WHAT TO WORK ON — Filter the records below down to lines containing "other".

= Beginning of Section =

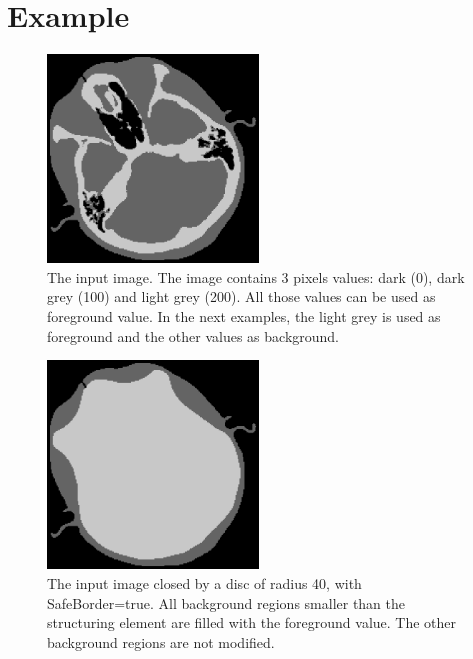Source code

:\documentclass[IJ]{cesj}
\begin{document}
\section{Example}

\begin{figure}[b]
\centering
\includegraphics[width=0.5\textwidth]{2th_cthead1.eps}
\caption{The input image. The image contains 3 pixels values: dark (0), dark grey (100) and light grey (200). All those values can be used as foreground value. In the next examples, the light grey is used as foreground and the other values as background.}
\end{figure}

\begin{figure}
\centering
\includegraphics[width=0.5\textwidth]{close.eps}
\caption{The input image closed by a disc of radius 40, with SafeBorder=true. All background regions smaller than the structuring element are filled with the foreground value. The other background regions are not modified.}
\end{figure}
\end{document}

= End of Section =

ANSWER TO THIS TASK —
\caption{The input image. The image contains 3 pixels values: dark (0), dark grey (100) and light grey (200). All those values can be used as foreground value. In the next examples, the light grey is used as foreground and the other values as background.}
\caption{The input image closed by a disc of radius 40, with SafeBorder=true. All background regions smaller than the structuring element are filled with the foreground value. The other background regions are not modified.}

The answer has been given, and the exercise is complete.